I’ll start by saying that I think Amazon Mechanical Turk (MTurk) and online markets offer no less than a revolution in experimental psychology. By now, I’ve already ran over fifty successful experiments on MTurk and have come to consider it as one of the most important tools available to me as an experimental social psychologist. Together with Qualtrics (see previous posts with tips – 1, 2, 3) MTurk is a very powerful tool for very quick and inexpensive data collection. You don’t have to take my word for it, take it from those who know something. There are lots of high-profile articles popping up in various journals across all domains that have come to the same conclusion as I have – MTurk is an important tool. The following examples were chosen from psychology, management, economics, and even biology :
Findings indicate that: (a) MTurk participants are slightly more representative of the U.S. population than are standard Internet samples and are significantly more diverse than typical American college samples; (b) participation is affected by compensation rate and task length but participants can still be recruited rapidly and inexpensively; (c) realistic compensation rates do not affect data quality; and (d) the data obtained are at least as reliable as those obtained via traditional methods.
Mechanical Turk (MTurk), an online labor market created by Amazon, has recently become popular among social scientists as a source of survey and experimental data. The workers who populate this market have been assessed on dimensions that are universally relevant to understanding whether, why, and when they should be recruited as research participants. We discuss the characteristics of MTurk as a participant pool for psychology and other social sciences, highlighting the traits of the MTurk samples, why people become MTurk workers and research participants, and how data quality on MTurk compares to that from other pools and depends on controllable and uncontrollable factors.

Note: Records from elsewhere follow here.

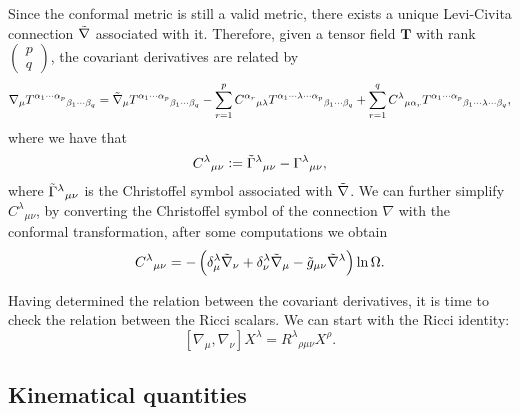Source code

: Since the conformal metric is still a valid metric, there exists a unique Levi-Civita connection $\Tilde{\nabla}$ associated with it. Therefore, given a tensor field $\mathbf{T}$ with rank $\begin{pmatrix}p\\q\end{pmatrix}$, the covariant derivatives are related by
\begin{equation}
    \nabla_\mu T^{\alpha_1\cdots \alpha_p}{}_{\beta_1\cdots\beta_q}=\Tilde{\nabla}_\mu T^{\alpha_1\cdots \alpha_p}{}_{\beta_1\cdots\beta_q} - \sum_{r=1}^p C^{\alpha_r}{}_{\mu\lambda}T^{\alpha_1\cdots \lambda \cdots \alpha_p}{}_{\beta_1\cdots\beta_q} + \sum_{r=1}^q C^{\lambda}{}_{\mu \alpha_r}T^{\alpha_1 \cdots \alpha_p}{}_{\beta_1\cdots \lambda\cdots\beta_q},
    \label{eqn:spacetime_cov_derivatives}
\end{equation}
where we have that
\begin{equation}
    C^\lambda{}_{\mu\nu}:=\Tilde{\Gamma}^\lambda{}_{\mu\nu}-\Gamma^\lambda{}_{\mu\nu},
\end{equation}
where $\Tilde{\Gamma}^\lambda{}_{\mu\nu}$ is the Christoffel symbol associated with $\Tilde{\nabla}$. We can further simplify $C^\lambda{}_{\mu\nu}$, by converting the Christoffel symbol of the connection $\nabla$ with the conformal transformation, after some computations we obtain
\begin{equation}
    C^\lambda{}_{\mu\nu}=-\left(\delta^\lambda_\mu \Tilde{\nabla}_\nu + \delta^\lambda_\nu \Tilde{\nabla}_\mu - \Tilde{g}_{\mu\nu}\Tilde{\nabla}^\lambda\right)\ln\Omega.
    \label{eqn:dif_christ_C}
\end{equation}

Having determined the relation between the covariant derivatives, it is time to check the relation between the Ricci scalars. We can start with the Ricci identity:
\begin{equation}
    \left[\nabla_\mu,\nabla_\nu\right]X^\lambda=R^\lambda{}_{\rho\mu\nu}X^{\rho}.
\end{equation}









\subsection{Kinematical quantities}


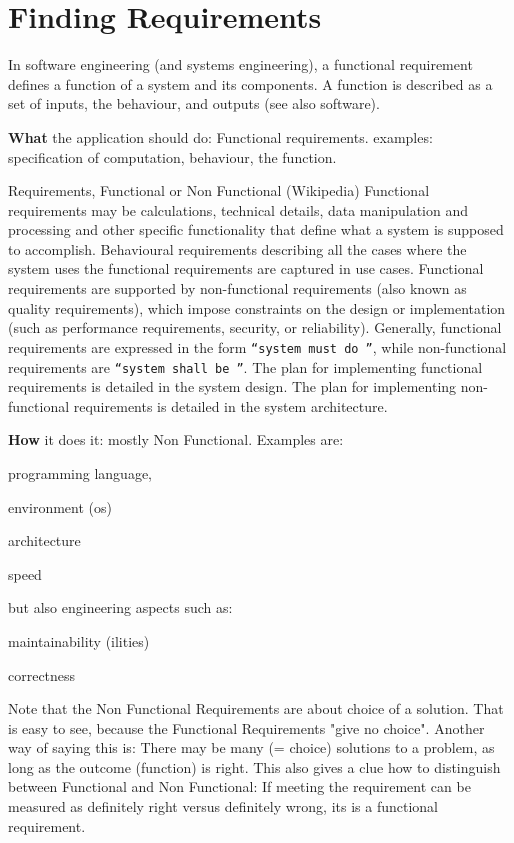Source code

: \documentclass[\docroot/main]{subfiles}
\begin{document}
\chapter{Finding Requirements}
In software engineering (and systems engineering), a functional
requirement defines a function of a system and its components. A
function is described as a set of inputs, the behaviour, and outputs
(see also software).

\textbf{What} the application should do: Functional requirements.
examples: specification of computation, behaviour, the function.

\begin{textbox}{Requirements, Functional or Non Functional (Wikipedia)}
  Functional requirements may be calculations, technical details, data
  manipulation and processing and other specific functionality that
  define what a system is supposed to accomplish. Behavioural
  requirements describing all the cases where the system uses the
  functional requirements are captured in use cases. Functional
  requirements are supported by non-functional requirements (also known
  as quality requirements), which impose constraints on the design or
  implementation (such as performance requirements, security, or
  reliability). Generally, functional requirements are expressed in the
  form \texttt{``system must do ''}, while non-functional
  requirements are \texttt{``system shall be ''}. The plan for
  implementing functional requirements is detailed in the system
  design. The plan for implementing non-functional requirements is
  detailed in the system architecture.
\end{textbox}

\textbf{How} it does it: mostly Non Functional.
Examples are:
\begin{multicols}{2}
\begin{itemize*}
\item programming language,
\item environment (os)
\item architecture
\item speed
\end{itemize*}
\vfill\columnbreak
but also engineering aspects such as:
\begin{itemize*}
  \item maintainability  (ilities)
  \item correctness
\end{itemize*}\vfill
\end{multicols}
Note that the Non Functional Requirements  are about choice of a
solution. That is easy to see, because the Functional Requirements
"give no choice". Another way of saying this is: There may be many (= choice)
solutions to a problem, as long as the outcome (function) is right.
This also gives a clue how to distinguish between Functional and Non
Functional: If meeting the requirement can be measured as  definitely right
versus definitely wrong, its is a functional requirement.
\end{document}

Although participants with psychiatric symptoms, specific risk factors, or rare demographic characteristics can be difficult to identify and recruit for participation in research, participants with these characteristics are crucial for research in the social, behavioral, and clinical sciences. Online research in general and crowdsourcing software in particular may offer a solution. [...] Findings suggest that crowdsourcing software offers several advantages for clinical research while providing insight into potential problems, such as misrepresentation, that researchers should address when collecting data online.

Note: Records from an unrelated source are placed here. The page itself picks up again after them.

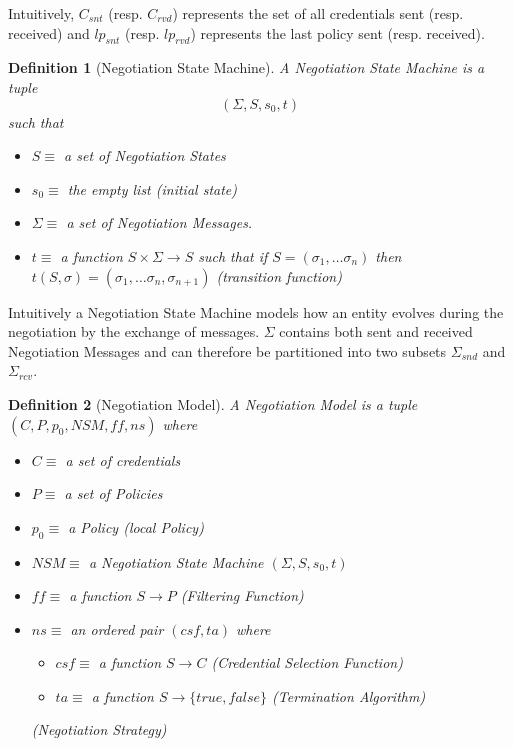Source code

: \documentclass{article}
\newtheorem{definition}{Definition} %
\begin{document}
Intuitively, $C_{snt}$ (resp. $C_{rvd}$) represents the set of all credentials sent (resp. received) and $lp_{snt}$ (resp. $lp_{rvd}$) represents the last policy sent (resp. received).

\begin{definition}[Negotiation State Machine]
A Negotiation State Machine is a tuple $$(\Sigma, S, s_{0}, t)$$ such that
	\begin{itemize}
	\item $S \equiv$ a set of Negotiation States
	\item $s_{0} \equiv $ the empty list (\textit{initial state})
	\item $\Sigma \equiv $ a set of Negotiation Messages.
	\item $t \equiv $ a function $S \times \Sigma \rightarrow S$ such that if $S = (\sigma_{1}, \ldots \sigma_{n})$ then $t(S, \sigma) = (\sigma_{1},  \ldots \sigma_{n}, \sigma_{n+1})$ (\textit{transition function})
	\end{itemize}
\end{definition}

Intuitively a Negotiation State Machine models how an entity evolves during the negotiation by the exchange of messages. $\Sigma$ contains both sent and received Negotiation Messages and can therefore be partitioned into two subsets $\Sigma_{snd}$ and $\Sigma_{rcv}$.

\begin{definition}[Negotiation Model]
A Negotiation Model is a tuple $(C, P, p_{0}, NSM, ff, ns)$ where
	\begin{itemize}
	\item $C \equiv$ a set of credentials
	\item $P \equiv$ a set of Policies
	\item $p_{0} \equiv$ a Policy (\textit{local Policy})
	\item $NSM \equiv$ a Negotiation State Machine $(\Sigma, S, s_{0}, t)$
	\item $ff \equiv$ a function $S \rightarrow P$ (\textit{Filtering Function})
	\item $ns \equiv$ an ordered pair $(csf, ta)$ where
		\begin{itemize}
		\item $csf \equiv$ a function $S \rightarrow C$ (\textit{Credential Selection Function})
		\item $ta \equiv$ a function $S \rightarrow \{true, false\}$ (\textit{Termination Algorithm})
		\end{itemize}
	(\textit{Negotiation Strategy})
	\end{itemize}
\end{definition}
\end{document}
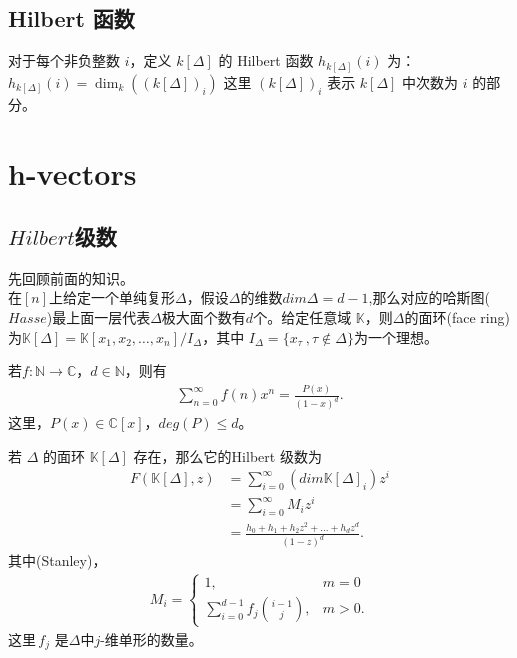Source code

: \subsection{Hilbert 函数}
\begin{definition}
对于每个非负整数 $i$，定义 $k[\Delta]$ 的 Hilbert 函数 $h_{k[\Delta]}(i)$ 为：
$ h_{k[\Delta]}(i) = \dim_k ((k[\Delta])_i) $
这里 $(k[\Delta])_i$ 表示 $k[\Delta]$ 中次数为 $i$ 的部分。
\end{definition}

\section{h-vectors}
\subsection{$Hilbert$级数 }
先回顾前面的知识。\\
在$[n]$上给定一个单纯复形$\Delta$，假设$\Delta$的维数$dim \Delta =d-1$,那么对应的哈斯图($Hasse$)最上面一层代表$\Delta$极大面个数有$d$个。给定任意域 ${\mathbb{K}}$，则$\Delta$的面环(face ring)为$\mathbb{K}[\Delta] =\mathbb{K}[x_1, x_2, \ldots, x_n]/I_\Delta$，其中
$I_\Delta =\{x_{\tau}\ ,\tau \notin \Delta\}$为一个理想。
\begin{lemma}
若$f: \mathbb{N} \rightarrow \mathbb{C}$，$d \in \mathbb{N}$，则有
\begin{align}
\sum_{n=0}^{\infty}f(n)x^{n}=\frac{P(x)}{(1-x)^d}.
\label{eq1}
\end{align}
这里，$P(x) \in \mathbb{C}[x]$，$deg(P) \leq d$。
\end{lemma}

\begin{df}
若 $\Delta$ 的面环 $\mathbb{K}[\Delta]$ 存在，那么它的Hilbert 级数为
\begin{align}
F(\mathbb{K}[\Delta],z)&=\sum_{i=0}^{\infty}(dim\mathbb{K}[\Delta]_{i})z^{i}\nonumber \\[0.5ex]
&=\sum_{i=0}^{\infty}M_{i}z^{i}\nonumber \\[0.5ex]
&=\frac{h_{0}+h_{1}+h_{2}z^2+...+h_{d}z^{d}}{(1-z)^d}.\label{eq2}
\end{align}
其中(Stanley)，
\begin{align}
M_{i} = \begin{cases}
1, & m = 0 \\
\sum_{i=0}^{d-1} f_j \binom{i-1}{j}, & m > 0.
\end{cases} \label{eq3}
\end{align}
这里\,$f_{j}$ 是$\Delta$中$j$-维单形的数量。
\end{df}\label{Ehrhart1}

We argue that online experiments can be just as valid— both internally and externally—as laboratory and ﬁeld experiments, while requiring far less money and time to design and to conduct. In this paper, we ﬁrst describe the beneﬁts of conducting experiments in online labor markets; we then use one such market to replicate three classic experiments and conﬁrm their results. We conﬁrm that subjects (1) reverse decisions in response to how a decision-problem is framed, (2) have pro-social preferences (value payoﬀs to others positively), and (3) respond to priming by altering their choices.

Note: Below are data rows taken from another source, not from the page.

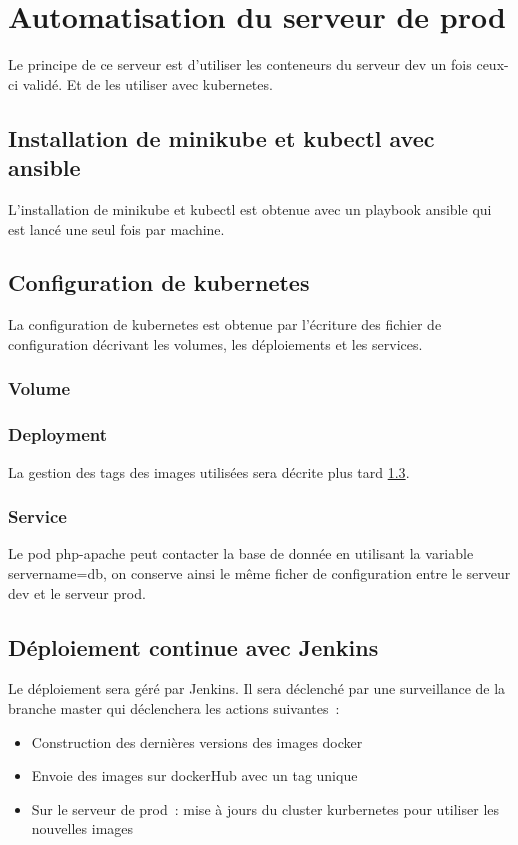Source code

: ﻿\section{Automatisation du serveur de prod}
Le principe de ce serveur est d'utiliser les conteneurs du serveur dev un fois ceux-ci validé.
Et de les utiliser avec kubernetes.

\subsection{Installation de minikube et kubectl avec ansible}
L'installation de minikube et kubectl est obtenue avec  un playbook ansible qui est lancé une seul fois par machine.



\subsection{Configuration de kubernetes}
La configuration de kubernetes est obtenue par l'écriture des fichier de configuration décrivant les volumes, les déploiements et les services.

\subsubsection{Volume}



\subsubsection{Deployment}
La gestion des tags des images utilisées sera décrite plus tard \ref{prod_jenkins}.


\subsubsection{Service}
Le pod php-apache peut contacter la base de donnée en utilisant la variable servername=db,
on conserve ainsi le même ficher de configuration entre le serveur dev et le serveur prod.





\subsection{Déploiement continue avec Jenkins}
\label{prod_jenkins}
Le déploiement sera géré par Jenkins.
Il sera déclenché par une surveillance de la branche master qui déclenchera les actions suivantes~:
\begin{itemize}
\item Construction des dernières versions des images docker
\item Envoie des images sur dockerHub avec un tag unique
\item Sur le serveur de prod~: mise à jours du cluster kurbernetes pour utiliser les nouvelles images
\end{itemize}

Although Mechanical Turk has recently become popular among social scientists as a source of experimental data, doubts may linger about the quality of data provided by subjects recruited from online labor markets. We address these potential concerns by presenting new demographic data about the Mechanical Turk subject population, reviewing the strengths of Mechanical Turk relative to other online and ofﬂine methods of recruiting subjects, and comparing the magnitude of effects obtained using Mechanical Turk and traditional subject pools. We further discuss some additional beneﬁts such as the possibility of longitudinal, cross cultural and prescreening designs, and offer some advice on how to best manage a common subject pool.
I review numerous replication studies indicating that AMT data is reliable. I also present two new experiments on the reliability of self-reported demographics. In the ﬁrst, I use IP address logging to verify AMT subjects’ self-reported country of residence, and ﬁnd that 97% of responses are accurate. In the second, I compare the consistency of a range of demographic variables reported by the same subjects across two different studies, and ﬁnd between 81% and 98% agreement, depending on the variable. Finally, I discuss limitations of AMT and point out potential pitfalls.
- Separate but equal? A comparison of participants and data gathered via Amazon’s MTurk, social media, and face-to-face behavioral testing (Computers in Human Behavior, Nov2013).
- The relationship between motivation, monetary compensation, and data quality among US- and India-based workers on Mechanical Turk (Litman, Robinson, & Rosenzweig, 2014, BRM)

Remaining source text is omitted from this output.